Retour en trois questions avec Antoine KARAM, rapporteur du groupe de travail sur l'enseignement agricole

       

 

 

 Trois questions à Antoine KARAM, rapporteur du groupe de travail "Enseignement agricole" (9 juin 2020)

 

En quoi l'enseignement agricole est-il un atout ?

 

Véritable  pépite, l’enseignement agricole constitue pour les jeunes une filière de formation aux taux d’insertion professionnelle particulièrement enviables : le taux net d’emploi à trois ans après la fin de la formation initiale atteint 76 % chez les titulaires d’un CAP agricole, 82 % pour les titulaires d’un bac pro agricole et 90 % pour ceux titulaires d’un BTS agricole.

Surtout, les établissements de formation agricole sont des laboratoires d’innovation, ancrés dans les territoires et acteurs de la proximité. En effet, au titre des missions qui leur ont été confiées par la loi, ils participent à l’animation et aux développements des territoires, ainsi qu’aux activités de développement, d’expérimentation et d’innovation agricoles et agroalimentaires. Ainsi, un certain nombre d’établissements d’enseignement agricole proposent des activités annexes : crèches annexées aux établissements de formation, exploitations agricoles, magasins permettant la vente des productions locales en circuit court, structures et plateaux techniques mis à dispositions des producteurs locaux,…

L’enseignement agricole est à la croisée de grands enjeux : l’environnement, l’alimentation ou encore le bien-être animal. A ce titre, il a vocation à devenir un vecteur de développement endogène pour les territoires.

 

 Quels sont les principaux constats du groupe de travail ?

 

Malgré la très forte mobilisation de la communauté éducative des « trois familles de l’enseignement agricole » (lycées agricoles publics, lycées agricoles privés sous contrat, maisons familiales rurales) pour maintenir la continuité pédagogique pendant la période de confinement, les apprentissages ont été fortement touchés.
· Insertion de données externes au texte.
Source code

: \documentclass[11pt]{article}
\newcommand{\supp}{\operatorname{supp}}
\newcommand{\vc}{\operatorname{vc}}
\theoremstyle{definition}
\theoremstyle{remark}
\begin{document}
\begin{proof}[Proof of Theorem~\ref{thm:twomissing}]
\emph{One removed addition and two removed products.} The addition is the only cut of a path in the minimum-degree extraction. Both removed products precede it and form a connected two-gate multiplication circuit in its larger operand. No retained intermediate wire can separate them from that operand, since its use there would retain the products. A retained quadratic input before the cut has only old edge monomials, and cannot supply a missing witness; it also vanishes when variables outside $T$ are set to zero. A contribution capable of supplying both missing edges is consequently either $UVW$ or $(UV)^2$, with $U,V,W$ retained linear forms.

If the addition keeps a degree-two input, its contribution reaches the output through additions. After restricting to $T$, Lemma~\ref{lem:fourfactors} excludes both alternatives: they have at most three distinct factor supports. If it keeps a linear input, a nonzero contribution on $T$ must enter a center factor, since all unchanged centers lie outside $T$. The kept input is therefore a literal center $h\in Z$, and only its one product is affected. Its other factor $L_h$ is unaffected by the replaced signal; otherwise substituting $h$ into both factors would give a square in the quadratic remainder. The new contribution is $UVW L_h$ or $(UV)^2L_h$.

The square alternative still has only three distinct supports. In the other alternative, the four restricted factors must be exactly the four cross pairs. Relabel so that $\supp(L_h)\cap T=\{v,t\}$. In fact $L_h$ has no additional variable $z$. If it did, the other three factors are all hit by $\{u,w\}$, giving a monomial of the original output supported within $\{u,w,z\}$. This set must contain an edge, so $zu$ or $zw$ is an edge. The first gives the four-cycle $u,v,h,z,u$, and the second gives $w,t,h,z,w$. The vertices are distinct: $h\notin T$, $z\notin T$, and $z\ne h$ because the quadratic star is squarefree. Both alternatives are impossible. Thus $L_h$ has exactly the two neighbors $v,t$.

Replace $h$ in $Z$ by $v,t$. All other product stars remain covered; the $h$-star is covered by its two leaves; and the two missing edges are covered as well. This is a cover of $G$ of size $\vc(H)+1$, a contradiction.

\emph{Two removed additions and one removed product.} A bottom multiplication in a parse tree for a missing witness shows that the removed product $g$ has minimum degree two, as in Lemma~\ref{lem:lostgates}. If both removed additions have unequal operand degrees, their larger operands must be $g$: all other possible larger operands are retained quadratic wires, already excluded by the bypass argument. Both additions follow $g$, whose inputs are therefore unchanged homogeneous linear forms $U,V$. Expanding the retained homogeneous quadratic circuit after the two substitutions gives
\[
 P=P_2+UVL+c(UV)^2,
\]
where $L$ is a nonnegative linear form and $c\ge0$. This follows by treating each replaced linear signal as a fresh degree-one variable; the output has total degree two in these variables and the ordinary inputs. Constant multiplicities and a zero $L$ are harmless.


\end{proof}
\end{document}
En effet, certaines matières techniques, d’atelier ou sur machine, se prêtent mal à des cours en ligne. Par ailleurs, le projet pédagogique de l’enseignement agricole accorde aux stages et formations en milieu professionnel un poids particulièrement important. Ainsi, les élèves en bac professionnel agricole doivent passer entre 18 et 22 semaines en formation en entreprise. Certes, le ministère a indiqué qu’aucun élève ne serait pénalisé dans la validation de son cursus parce qu’il n’aurait pas pu effectuer les périodes obligatoires de formation en entreprise. Mais ces périodes représentent également un moment privilégié dans la formation de l’apprenant afin de mettre en pratique ses apprentissages et de renforcer son employabilité. Le confinement a donc généré de nombreuses inquiétudes chez les élèves et leurs familles.

Par ailleurs, les conséquences sont aussi financières. Le ministère de l’agriculture estime à une centaine de millions d’euros les pertes financières pour les établissements de formation agricole. Or, avant même le début de la crise de Covid-19, 46 % des EPLEFPA étaient en 2017 dans une situation financière d’alerte ou de vigilance forte
Enfin, après plus de 10 années consécutives de baisse des effectifs, la rentrée 2019 avait été marquée par un rebond, avec 3 000 inscriptions supplémentaires. Or, cette dynamique risque d’être stoppée nette. Alors que cet enseignement reste mal connu, de nombreuses journées portes ouvertes n’ont pas pu se tenir, et le travail d’information qui a souvent lieu au moment des conseils de classe de deuxième et troisième trimestres s’est fait dans des conditions dégradées.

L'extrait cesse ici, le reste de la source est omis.